■ **Required work**: Using the entries below, write out the line with "correspondants et en suivent la réalisation.", the line with "générale de la", and every line in between, exactly as each is written.

■ **Input**:
___

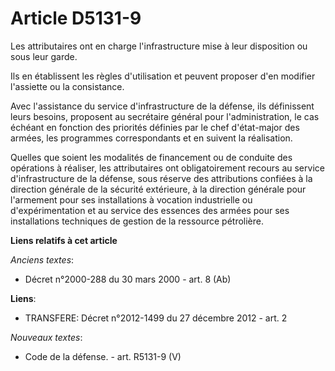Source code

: # Article D5131-9

Les attributaires ont en charge l'infrastructure mise à leur disposition ou sous leur garde.

Ils en établissent les règles d'utilisation et peuvent proposer d'en modifier l'assiette ou la consistance.

Avec l'assistance du service d'infrastructure de la défense, ils définissent leurs besoins, proposent au secrétaire général
pour l'administration, le cas échéant en fonction des priorités définies par le chef d'état-major des armées, les programmes
correspondants et en suivent la réalisation.

Quelles que soient les modalités de financement ou de conduite des opérations à réaliser, les attributaires ont
obligatoirement recours au service d'infrastructure de la défense, sous réserve des attributions confiées à la direction
générale de la sécurité extérieure, à la direction générale pour l'armement pour ses installations à vocation industrielle ou
d'expérimentation et au service des essences des armées pour ses installations techniques de gestion de la ressource
pétrolière.

**Liens relatifs à cet article**

_Anciens textes_:

  - Décret n°2000-288 du 30 mars 2000 - art. 8 (Ab)

**Liens**:

  - TRANSFERE: Décret n°2012-1499 du 27 décembre 2012 - art. 2

_Nouveaux textes_:

  - Code de la défense. - art. R5131-9 (V)
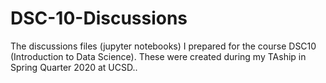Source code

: # DSC-10-Discussions
The discussions files (jupyter notebooks) I prepared for the course DSC10 (Introduction to Data Science). These were created during my TAship in Spring Quarter 2020 at UCSD..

___

■ **Result of this exercise**:
correspondants et en suivent la réalisation.

Quelles que soient les modalités de financement ou de conduite des opérations à réaliser, les attributaires ont
obligatoirement recours au service d'infrastructure de la défense, sous réserve des attributions confiées à la direction
générale de la sécurité extérieure, à la direction générale pour l'armement pour ses installations à vocation industrielle ou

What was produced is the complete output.